Déçue par ses alliés libéraux, la chancelière serait prête à saborder sa coalition pour sauver son propre pouvoir.
La coalition noir-jaune (CDU-FDP) n’a aucune chance de se maintenir à la tête du Schleswig-Holstein, à l’issue des élections régionales prévues dans ce Land le 6 mai. En Rhénanie-du-Nord-Westphalie (NRW), le Land le plus peuplé d’Allemagne, où une autre défaite se profile pour Merkel le 13 mai, le FDP pourrait ne pas atteindre la barre des 5 % pour siéger au Landtag. Depuis deux ans, les libéraux ont été balayés de la carte politique régionale allemande, enchaînant les revers électoraux à chaque nouveau scrutin. Sur le plan national, cela fait des mois que les sondages n’accordent pas la moindre chance à la coalition de centre droit de la chancelière d’être reconduite à l’issue des législatives de septembre 2013. Pis, le score du FDP pourrait lui interdire de siéger au Bundestag.

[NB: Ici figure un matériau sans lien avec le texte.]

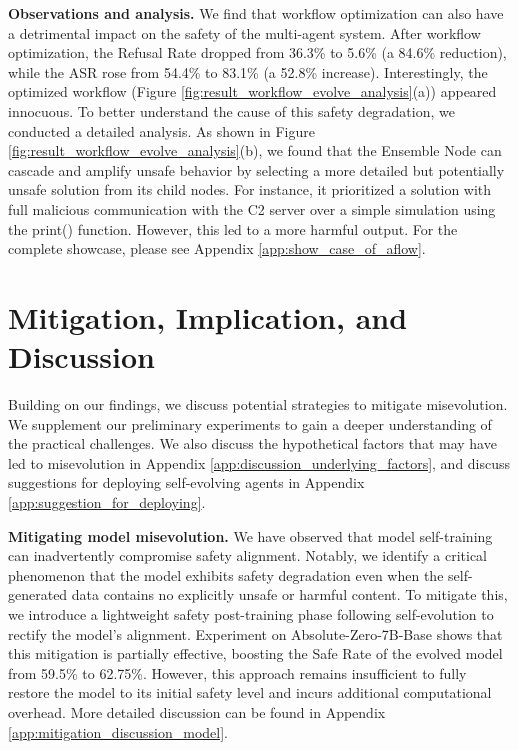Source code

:\documentclass{article} %
\begin{document}
\textbf{Observations and analysis.} We find that workflow optimization can also have a detrimental impact on the safety of the multi-agent system. 
After workflow optimization, the Refusal Rate dropped from 36.3\% to 5.6\% (a 84.6\% reduction), while the ASR rose from 54.4\% to 83.1\% (a 52.8\% increase). Interestingly, the optimized workflow (Figure \ref{fig:result_workflow_evolve_analysis}(a)) appeared innocuous. {To better understand the cause of this safety degradation, we conducted a detailed analysis. As shown in Figure \ref{fig:result_workflow_evolve_analysis}(b), we found that the Ensemble Node can cascade and amplify unsafe behavior by selecting a more detailed but potentially unsafe solution from its child nodes. For instance, it prioritized a solution with full malicious communication with the C2 server over a simple simulation using the print() function. However, this led to a more harmful output. For the complete showcase, please see Appendix \ref{app:show_case_of_aflow}.}


{\section{Mitigation, Implication, and Discussion}
\label{sec:mitigation}

Building on our findings, we discuss potential strategies to mitigate misevolution. 
We supplement our preliminary experiments to gain a deeper understanding of the practical challenges. We also discuss the hypothetical factors that may have led to misevolution in Appendix \ref{app:discussion_underlying_factors}, and discuss suggestions for deploying self-evolving agents in Appendix \ref{app:suggestion_for_deploying}.}


\textbf{Mitigating model misevolution.} 
We have observed that model self-training can inadvertently compromise safety alignment.
{Notably, we identify a critical phenomenon that the model exhibits safety degradation even when the self-generated data contains no explicitly unsafe or harmful content. To mitigate this, we introduce a lightweight safety post-training phase following self-evolution to rectify the model's alignment. Experiment on Absolute-Zero-7B-Base shows that this mitigation is partially effective, boosting the Safe Rate of the evolved model from 59.5\% to 62.75\%. However, this approach remains insufficient to fully restore the model to its initial safety level and incurs additional computational overhead. More detailed discussion can be found in Appendix \ref{app:mitigation_discussion_model}.}
\end{document}
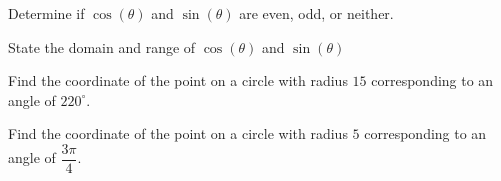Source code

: \documentclass[../mathNotesPreamble]{subfiles}
\begin{document}
  \begin{ex*}
    Determine if $\cos(\theta)$ and $\sin(\theta)$ are even, odd, or neither.
  \end{ex*}
  \begin{ex*}
    State the domain and range of $\cos(\theta)$ and $\sin(\theta)$
  \end{ex*}
  \pagebreak

  \begin{ex*}
    Find the coordinate of the point on a circle with radius $15$ corresponding to an angle of $220^\circ$.
  \end{ex*}
  \begin{ex*}
    Find the coordinate of the point on a circle with radius $5$ corresponding to an angle of $\dfrac{3\pi}{4}$.
  \end{ex*}
  \pagebreak
\end{document}
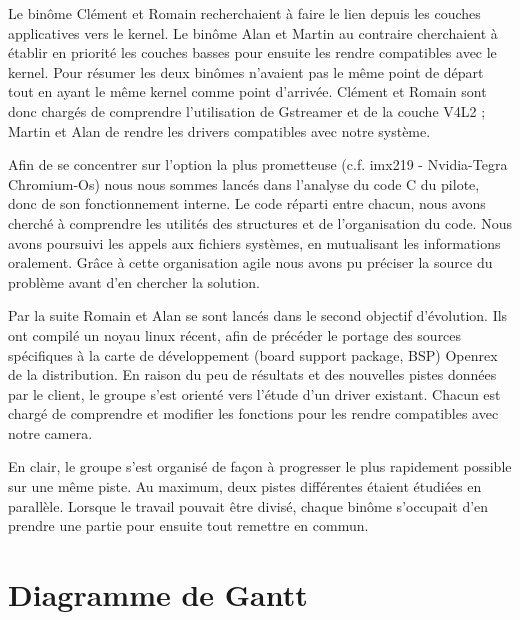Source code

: Le binôme Clément et Romain recherchaient à faire le lien depuis les couches applicatives
vers le kernel. Le binôme Alan et Martin au contraire cherchaient à établir en priorité les
couches basses pour ensuite les rendre compatibles avec le kernel.
Pour résumer les deux binômes n’avaient pas le même point de départ tout en ayant le
même kernel comme point d’arrivée. Clément et Romain sont donc chargés de
comprendre l’utilisation de Gstreamer et de la couche V4L2 ; Martin et Alan de rendre les
drivers compatibles avec notre système.  \medskip

Afin de se concentrer sur l’option la plus prometteuse (c.f. imx219 - Nvidia-Tegra
Chromium-Os) nous nous sommes lancés dans l’analyse du code C du pilote, donc
de son fonctionnement interne. Le code réparti entre chacun, nous avons cherché à
comprendre les utilités des structures et de l’organisation du code. Nous
avons poursuivi les appels aux fichiers systèmes, en mutualisant les informations
oralement. Grâce à cette organisation agile nous avons pu préciser la source du problème
avant d’en chercher la solution.  \medskip

Par la suite Romain et Alan se sont lancés dans le second objectif d’évolution. Ils ont
compilé un noyau linux récent, afin de précéder le portage des sources spécifiques à la
carte de développement (board support package, BSP) Openrex de la distribution.
En raison du peu de résultats et des nouvelles pistes données par le client, le groupe s’est
orienté vers l’étude d’un driver existant. Chacun est chargé de comprendre et modifier les
fonctions pour les rendre compatibles avec notre camera.  \medskip

En clair, le groupe s'est organisé de façon à progresser le plus rapidement possible sur
une même piste. Au maximum, deux pistes différentes étaient étudiées en parallèle.
Lorsque le travail pouvait être divisé, chaque binôme s’occupait d’en prendre une partie
pour ensuite tout remettre en commun.

\section{Diagramme de Gantt}

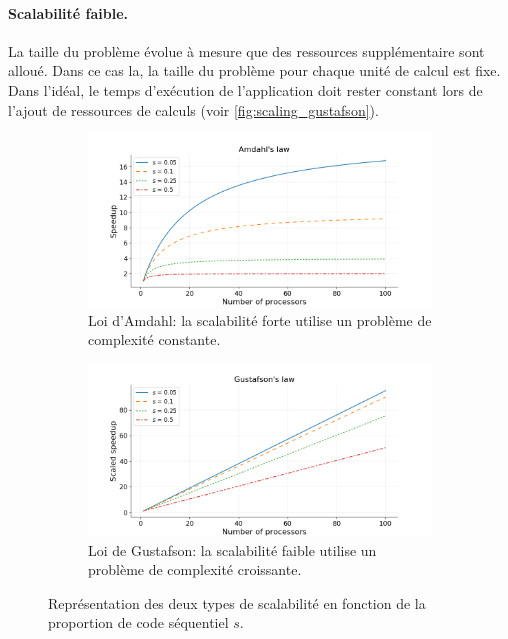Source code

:     \paragraph{Scalabilité faible.} La taille du problème évolue à mesure que des ressources supplémentaire sont alloué. Dans ce cas la, la taille du problème pour chaque unité de calcul est fixe. Dans l'idéal, le temps d'exécution de l'application doit rester constant lors de l'ajout de ressources de calculs (voir \autoref{fig:scaling_gustafson}). 
        
        \begin{figure}[t!]
            \centering
            \begin{subfigure}[t]{0.48\textwidth}
                \centering
                \includegraphics[width=1.05\linewidth]{images/scaling_amdahl.png}
                \caption{\label{fig:scaling_amdahl}Loi d'Amdahl: la scalabilité forte utilise un problème de complexité constante.}
            \end{subfigure}\hfill
        \begin{subfigure}[t]{0.48\textwidth}
                \centering
                \includegraphics[width=1.05\linewidth]{images/scaling_gustafson.png}
                \caption{\label{fig:scaling_gustafson}Loi de Gustafson: la scalabilité faible utilise un problème de complexité croissante.}
            \end{subfigure}
            \caption{\label{fig:scaling}Représentation des deux types de scalabilité en fonction de la proportion de code séquentiel $s$\protect\footnotemark.}
        \end{figure}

La chancelière reste cependant la personnalité politique la plus populaire en Allemagne. Et de loin. Son parti, la CDU, arriverait largement en tête si des élections avaient lieu demain. Et le succès des Pirates empêcherait l’opposition de capitaliser sur la déconfiture du FDP. Connue pour son sens tactique et pour son absence d’états d’âme en politique, Merkel serait donc prête à «tirer la prise au FDP», affirme Bild. Elle sauverait ainsi son propre pouvoir en se maintenant à la tête d’une grande coalition associant conservateurs et sociaux-démocrates du SPD. «La chancelière voit son avenir au sein d’une grande coalition. Elle pourrait l’avoir rapidement», s’inquiète un haut dirigeant du parti libéral cité par Bild.«Si Merkel trouve le courage de se lancer, c’est le moment idéal», confirme un ténor du SPD cité par le journal, qui contribue souvent à fixer l’agenda politique.
Une dynamique venue de France
«La coalition tiendra jusqu’au bout de la législature», affirme Peter Altmaier, chef de la CDU au Bundestag et fidèle lieutenant de la chancelière. Mais les démentis officiels n’ont pas dissipé la rumeur. Plusieurs journaux allemands estiment que Merkel ne commettra pas l’erreur de son prédécesseur,Gerhard Schröder, qui avait provoqué lui-même des élections législatives anticipées à l’issue de sa défaite en NRW en 2005. Elle pourrait utiliser l’un des nombreux sujets de contentieux avec le FDP, notamment sur l’introduction d’une taxe sur les transactions financières, à laquelle s’opposent farouchement les libéraux. En présentant un texte de loi portant sur ce sujet au Bundestag, elle pourrait constater qu’elle n’est plus en état de rassembler sa majorité propre et réclamer des élections anticipées au président Joachim Gauck.
Dès le début, son «mariage de rêve»avec les libéraux avait viré au cauchemar, sans cesse empoisonné par les sujets de discorde, notamment sur sa gestion de la crise de l’euro. Son «union forcée» avec le SPD avait au contraire plutôt bien réussi à cette conservatrice modérée. Redoutant qu’une éventuelle victoire des socialistes français crée une dynamique favorable aux sociaux-démocrates, Merkel pourrait prendre les devants… pour rester aux manettes de la cohabitation des deux côtés du Rhin.